Maia: Reforma fica para próximo presidente se não votar até fevereiro

O presidente da Câmara, Rodrigo Maia, assumiu a impopularidade da reforma da Previdência

ANDRESSA MARTINS
DE TERESINA
- atualizado

Nesta quarta-feira (31), o presidente da Câmara dos Deputados, Rodrigo Maia (DEM-RJ), afirmou que caso a reforma da Previdência não seja votada em fevereiro, a pauta só será discutida em outro governo.

“Sem a reforma a gente não sabe o que vai acontecer com o Brasil, mas não vou ficar nessa agenda a vida inteira. Não dá para carregar além de fevereiro. Votou em fevereiro, votou. Se não votar vai ficar para depois da eleição, para o próximo presidente”, afirmou.

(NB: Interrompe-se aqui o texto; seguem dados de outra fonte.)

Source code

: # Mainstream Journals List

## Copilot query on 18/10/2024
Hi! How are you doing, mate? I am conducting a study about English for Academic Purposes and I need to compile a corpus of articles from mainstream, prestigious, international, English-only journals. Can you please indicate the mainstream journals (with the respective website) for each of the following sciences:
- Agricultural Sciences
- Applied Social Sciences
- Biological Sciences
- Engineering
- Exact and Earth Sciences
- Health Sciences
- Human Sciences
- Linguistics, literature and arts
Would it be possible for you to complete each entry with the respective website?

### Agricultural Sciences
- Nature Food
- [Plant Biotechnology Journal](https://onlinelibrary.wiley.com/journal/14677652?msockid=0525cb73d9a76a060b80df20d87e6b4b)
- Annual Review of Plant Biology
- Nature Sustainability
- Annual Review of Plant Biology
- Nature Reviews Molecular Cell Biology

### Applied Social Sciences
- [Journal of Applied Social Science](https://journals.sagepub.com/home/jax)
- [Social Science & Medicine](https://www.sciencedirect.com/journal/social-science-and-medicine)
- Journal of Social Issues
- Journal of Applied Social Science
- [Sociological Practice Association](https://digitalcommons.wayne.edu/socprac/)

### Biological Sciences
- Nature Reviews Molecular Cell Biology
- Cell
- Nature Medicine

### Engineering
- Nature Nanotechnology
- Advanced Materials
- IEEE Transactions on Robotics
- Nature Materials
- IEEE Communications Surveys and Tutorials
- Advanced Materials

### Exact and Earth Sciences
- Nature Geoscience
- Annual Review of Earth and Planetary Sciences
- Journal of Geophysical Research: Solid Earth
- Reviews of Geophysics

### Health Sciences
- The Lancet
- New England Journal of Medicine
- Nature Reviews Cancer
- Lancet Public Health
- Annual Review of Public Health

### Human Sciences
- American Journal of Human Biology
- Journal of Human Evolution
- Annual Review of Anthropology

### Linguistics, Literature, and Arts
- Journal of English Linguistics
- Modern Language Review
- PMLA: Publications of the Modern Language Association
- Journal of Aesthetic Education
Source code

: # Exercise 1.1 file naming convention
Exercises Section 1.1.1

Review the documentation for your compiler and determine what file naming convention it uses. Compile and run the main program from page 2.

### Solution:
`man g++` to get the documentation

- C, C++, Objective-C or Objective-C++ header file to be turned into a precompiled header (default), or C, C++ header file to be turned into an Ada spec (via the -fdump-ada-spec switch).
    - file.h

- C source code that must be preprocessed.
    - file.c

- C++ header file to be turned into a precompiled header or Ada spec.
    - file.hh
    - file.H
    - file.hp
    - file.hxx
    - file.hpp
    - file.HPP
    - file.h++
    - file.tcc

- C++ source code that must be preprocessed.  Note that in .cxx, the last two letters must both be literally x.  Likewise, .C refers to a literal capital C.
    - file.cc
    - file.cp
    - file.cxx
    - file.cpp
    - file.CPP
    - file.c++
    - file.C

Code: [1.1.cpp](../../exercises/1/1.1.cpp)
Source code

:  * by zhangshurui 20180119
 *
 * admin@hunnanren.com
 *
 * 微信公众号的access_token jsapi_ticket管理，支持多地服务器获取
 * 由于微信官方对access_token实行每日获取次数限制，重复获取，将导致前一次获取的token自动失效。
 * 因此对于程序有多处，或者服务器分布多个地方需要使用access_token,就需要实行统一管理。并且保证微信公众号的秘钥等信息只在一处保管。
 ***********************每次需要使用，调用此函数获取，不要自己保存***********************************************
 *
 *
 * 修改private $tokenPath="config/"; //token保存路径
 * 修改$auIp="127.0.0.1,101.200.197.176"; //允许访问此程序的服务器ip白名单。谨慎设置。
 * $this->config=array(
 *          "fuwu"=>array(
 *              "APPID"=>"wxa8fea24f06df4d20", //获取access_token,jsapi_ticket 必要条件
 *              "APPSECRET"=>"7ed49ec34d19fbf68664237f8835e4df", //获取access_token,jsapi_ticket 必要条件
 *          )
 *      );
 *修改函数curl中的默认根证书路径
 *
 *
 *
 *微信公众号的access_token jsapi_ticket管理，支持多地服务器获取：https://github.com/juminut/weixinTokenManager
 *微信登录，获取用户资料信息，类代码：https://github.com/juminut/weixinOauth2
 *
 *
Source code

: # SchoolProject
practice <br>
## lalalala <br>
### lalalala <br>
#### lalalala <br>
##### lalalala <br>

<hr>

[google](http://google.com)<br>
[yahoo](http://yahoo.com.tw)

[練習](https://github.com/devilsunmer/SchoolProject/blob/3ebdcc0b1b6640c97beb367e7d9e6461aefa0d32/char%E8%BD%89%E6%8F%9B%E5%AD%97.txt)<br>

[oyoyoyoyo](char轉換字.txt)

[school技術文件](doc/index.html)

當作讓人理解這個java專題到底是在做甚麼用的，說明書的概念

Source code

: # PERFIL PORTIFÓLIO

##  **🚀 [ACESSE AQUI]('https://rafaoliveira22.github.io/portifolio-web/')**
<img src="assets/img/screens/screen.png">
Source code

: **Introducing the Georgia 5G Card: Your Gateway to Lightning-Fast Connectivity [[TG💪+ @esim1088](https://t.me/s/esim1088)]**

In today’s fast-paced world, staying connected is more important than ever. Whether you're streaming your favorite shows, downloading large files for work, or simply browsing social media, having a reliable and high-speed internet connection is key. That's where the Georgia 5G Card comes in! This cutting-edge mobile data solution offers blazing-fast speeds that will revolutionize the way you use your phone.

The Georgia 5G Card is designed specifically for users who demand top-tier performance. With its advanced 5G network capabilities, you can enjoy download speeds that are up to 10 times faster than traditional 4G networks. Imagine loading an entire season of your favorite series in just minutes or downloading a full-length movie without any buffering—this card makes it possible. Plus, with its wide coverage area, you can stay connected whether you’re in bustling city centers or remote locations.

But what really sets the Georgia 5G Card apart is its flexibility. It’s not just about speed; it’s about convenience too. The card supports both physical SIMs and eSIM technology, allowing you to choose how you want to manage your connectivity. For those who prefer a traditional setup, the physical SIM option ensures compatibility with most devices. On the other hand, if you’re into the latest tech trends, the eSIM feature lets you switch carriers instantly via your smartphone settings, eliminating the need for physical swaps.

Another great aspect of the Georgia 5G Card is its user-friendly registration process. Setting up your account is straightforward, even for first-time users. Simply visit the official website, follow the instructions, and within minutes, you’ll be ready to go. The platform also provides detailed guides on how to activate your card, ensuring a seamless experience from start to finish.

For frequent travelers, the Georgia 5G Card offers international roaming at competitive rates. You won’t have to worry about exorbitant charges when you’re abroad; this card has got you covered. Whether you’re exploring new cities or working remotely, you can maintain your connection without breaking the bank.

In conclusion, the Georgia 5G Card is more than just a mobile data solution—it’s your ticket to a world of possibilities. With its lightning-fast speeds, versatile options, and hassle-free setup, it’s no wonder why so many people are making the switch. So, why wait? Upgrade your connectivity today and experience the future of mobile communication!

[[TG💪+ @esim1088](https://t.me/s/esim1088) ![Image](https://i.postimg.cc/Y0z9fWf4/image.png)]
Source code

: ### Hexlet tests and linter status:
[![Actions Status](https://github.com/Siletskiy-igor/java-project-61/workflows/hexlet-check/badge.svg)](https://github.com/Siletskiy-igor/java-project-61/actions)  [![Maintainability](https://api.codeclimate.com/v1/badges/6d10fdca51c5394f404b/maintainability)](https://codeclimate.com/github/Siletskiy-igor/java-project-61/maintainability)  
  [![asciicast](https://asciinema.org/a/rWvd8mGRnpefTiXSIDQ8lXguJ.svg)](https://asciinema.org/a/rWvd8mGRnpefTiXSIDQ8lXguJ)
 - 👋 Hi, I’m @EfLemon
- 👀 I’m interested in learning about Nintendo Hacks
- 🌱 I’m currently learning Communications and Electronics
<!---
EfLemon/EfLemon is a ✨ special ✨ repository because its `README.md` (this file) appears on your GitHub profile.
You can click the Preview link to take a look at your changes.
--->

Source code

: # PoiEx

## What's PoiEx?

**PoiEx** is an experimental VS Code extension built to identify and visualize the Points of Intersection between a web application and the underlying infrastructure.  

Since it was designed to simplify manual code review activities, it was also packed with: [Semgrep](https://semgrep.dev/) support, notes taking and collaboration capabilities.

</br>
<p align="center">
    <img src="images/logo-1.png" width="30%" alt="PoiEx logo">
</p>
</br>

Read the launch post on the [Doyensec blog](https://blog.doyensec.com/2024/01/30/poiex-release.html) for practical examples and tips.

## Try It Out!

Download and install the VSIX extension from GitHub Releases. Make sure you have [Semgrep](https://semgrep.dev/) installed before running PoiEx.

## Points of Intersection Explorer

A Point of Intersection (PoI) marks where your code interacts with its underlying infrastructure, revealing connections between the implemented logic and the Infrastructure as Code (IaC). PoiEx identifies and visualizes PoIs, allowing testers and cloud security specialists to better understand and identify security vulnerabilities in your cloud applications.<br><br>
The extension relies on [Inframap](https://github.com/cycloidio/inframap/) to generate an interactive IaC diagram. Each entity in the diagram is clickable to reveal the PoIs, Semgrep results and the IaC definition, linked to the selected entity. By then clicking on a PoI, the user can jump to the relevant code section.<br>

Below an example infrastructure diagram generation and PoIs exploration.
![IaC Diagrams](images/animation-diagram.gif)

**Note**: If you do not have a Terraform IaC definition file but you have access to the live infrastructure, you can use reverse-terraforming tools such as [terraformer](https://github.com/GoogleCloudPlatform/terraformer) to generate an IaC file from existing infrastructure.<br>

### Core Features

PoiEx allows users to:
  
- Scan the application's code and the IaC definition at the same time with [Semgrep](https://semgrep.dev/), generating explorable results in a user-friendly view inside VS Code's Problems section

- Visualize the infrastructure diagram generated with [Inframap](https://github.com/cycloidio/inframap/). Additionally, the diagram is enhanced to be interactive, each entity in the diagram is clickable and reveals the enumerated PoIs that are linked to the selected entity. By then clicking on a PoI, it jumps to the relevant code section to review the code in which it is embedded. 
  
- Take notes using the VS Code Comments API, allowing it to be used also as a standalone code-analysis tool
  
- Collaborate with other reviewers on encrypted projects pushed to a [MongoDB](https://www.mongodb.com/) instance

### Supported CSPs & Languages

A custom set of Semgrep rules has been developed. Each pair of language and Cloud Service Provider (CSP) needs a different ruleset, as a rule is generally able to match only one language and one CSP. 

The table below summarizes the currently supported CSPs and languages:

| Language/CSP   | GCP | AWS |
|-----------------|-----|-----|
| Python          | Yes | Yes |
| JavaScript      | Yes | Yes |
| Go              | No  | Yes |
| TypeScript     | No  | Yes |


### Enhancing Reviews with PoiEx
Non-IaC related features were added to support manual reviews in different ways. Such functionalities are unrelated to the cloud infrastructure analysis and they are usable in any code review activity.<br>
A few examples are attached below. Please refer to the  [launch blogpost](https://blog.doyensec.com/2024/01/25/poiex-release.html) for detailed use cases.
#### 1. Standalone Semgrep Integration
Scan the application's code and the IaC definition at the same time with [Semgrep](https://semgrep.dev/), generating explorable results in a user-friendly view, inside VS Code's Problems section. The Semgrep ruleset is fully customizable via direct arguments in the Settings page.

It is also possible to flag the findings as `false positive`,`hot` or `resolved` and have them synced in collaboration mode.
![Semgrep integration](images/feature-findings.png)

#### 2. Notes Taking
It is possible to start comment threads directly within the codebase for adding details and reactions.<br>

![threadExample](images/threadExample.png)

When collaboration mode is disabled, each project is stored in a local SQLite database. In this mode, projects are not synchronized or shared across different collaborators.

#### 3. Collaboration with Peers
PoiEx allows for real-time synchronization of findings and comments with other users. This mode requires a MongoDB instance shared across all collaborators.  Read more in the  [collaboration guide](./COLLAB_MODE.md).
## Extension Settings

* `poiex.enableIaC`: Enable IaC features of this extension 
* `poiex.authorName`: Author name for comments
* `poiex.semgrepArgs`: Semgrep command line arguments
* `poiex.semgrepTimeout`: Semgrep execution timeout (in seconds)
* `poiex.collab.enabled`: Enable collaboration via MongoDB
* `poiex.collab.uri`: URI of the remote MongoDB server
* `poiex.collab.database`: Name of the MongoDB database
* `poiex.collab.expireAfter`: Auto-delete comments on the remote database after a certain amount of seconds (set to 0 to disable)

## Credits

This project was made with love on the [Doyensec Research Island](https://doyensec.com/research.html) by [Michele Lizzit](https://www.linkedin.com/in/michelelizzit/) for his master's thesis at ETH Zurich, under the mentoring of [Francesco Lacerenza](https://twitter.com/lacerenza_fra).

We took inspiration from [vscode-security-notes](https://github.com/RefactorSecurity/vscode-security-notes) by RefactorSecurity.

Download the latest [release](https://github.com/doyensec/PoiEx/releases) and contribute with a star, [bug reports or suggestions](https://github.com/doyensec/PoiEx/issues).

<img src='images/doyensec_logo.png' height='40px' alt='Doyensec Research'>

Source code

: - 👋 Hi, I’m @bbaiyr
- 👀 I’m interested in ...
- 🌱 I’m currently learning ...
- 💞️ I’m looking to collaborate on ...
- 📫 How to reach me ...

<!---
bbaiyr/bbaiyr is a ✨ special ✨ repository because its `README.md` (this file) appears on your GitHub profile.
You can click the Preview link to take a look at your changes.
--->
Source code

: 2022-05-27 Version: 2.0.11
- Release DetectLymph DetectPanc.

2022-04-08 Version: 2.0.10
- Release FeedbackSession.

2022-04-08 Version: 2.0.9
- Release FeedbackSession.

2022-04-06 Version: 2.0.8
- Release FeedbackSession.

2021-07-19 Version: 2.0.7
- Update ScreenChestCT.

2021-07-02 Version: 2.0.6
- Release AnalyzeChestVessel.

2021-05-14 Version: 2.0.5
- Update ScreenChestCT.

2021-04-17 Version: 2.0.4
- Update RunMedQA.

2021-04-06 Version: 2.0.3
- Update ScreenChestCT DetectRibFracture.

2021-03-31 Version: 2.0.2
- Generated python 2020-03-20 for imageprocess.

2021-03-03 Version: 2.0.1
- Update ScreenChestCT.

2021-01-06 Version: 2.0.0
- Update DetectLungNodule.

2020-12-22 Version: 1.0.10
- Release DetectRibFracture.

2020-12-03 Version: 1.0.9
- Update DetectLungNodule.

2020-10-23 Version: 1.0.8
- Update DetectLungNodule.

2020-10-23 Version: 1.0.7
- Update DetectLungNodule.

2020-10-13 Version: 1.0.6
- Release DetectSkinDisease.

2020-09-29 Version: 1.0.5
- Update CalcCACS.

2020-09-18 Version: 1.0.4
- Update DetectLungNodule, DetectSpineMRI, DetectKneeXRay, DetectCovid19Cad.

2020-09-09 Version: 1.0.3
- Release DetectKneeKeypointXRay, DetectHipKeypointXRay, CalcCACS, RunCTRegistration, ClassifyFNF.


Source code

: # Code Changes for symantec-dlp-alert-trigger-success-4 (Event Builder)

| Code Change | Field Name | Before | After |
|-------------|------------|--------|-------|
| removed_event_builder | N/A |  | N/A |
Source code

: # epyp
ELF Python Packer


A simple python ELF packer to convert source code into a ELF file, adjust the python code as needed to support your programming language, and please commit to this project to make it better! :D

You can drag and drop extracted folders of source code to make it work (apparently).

  • Foto: André Dusek/Estadão ConteúdoRodrigo MaiaRodrigo Maia

O presidente da Câmara reconheceu que o governo ainda não tem os 308 votos necessários para aprovar a reforma, mas acredita que a situação pode reverter. “Alguns defende que é esse texto ou nada. Acho que se tiver voto com esse ótimo, se tiver voto para outro, bom. Ninguém vai achar que mesmo o próximo governo eleito com força vai fazer uma reforma previdenciária profunda. Não vai fazer”, afirmou.

Apoio da sociedade

Rodrigo Maia ainda comentou sobre a falta de apoio da população para que a reforma seja aprovada. “Vamos conversar com os deputados. Não é o que a gente gostaria, é o que a gente pode. Não adianta sonhar com coisas que não existem. Não há apoio da sociedade para uma reforma ampla que não existe”, explicou.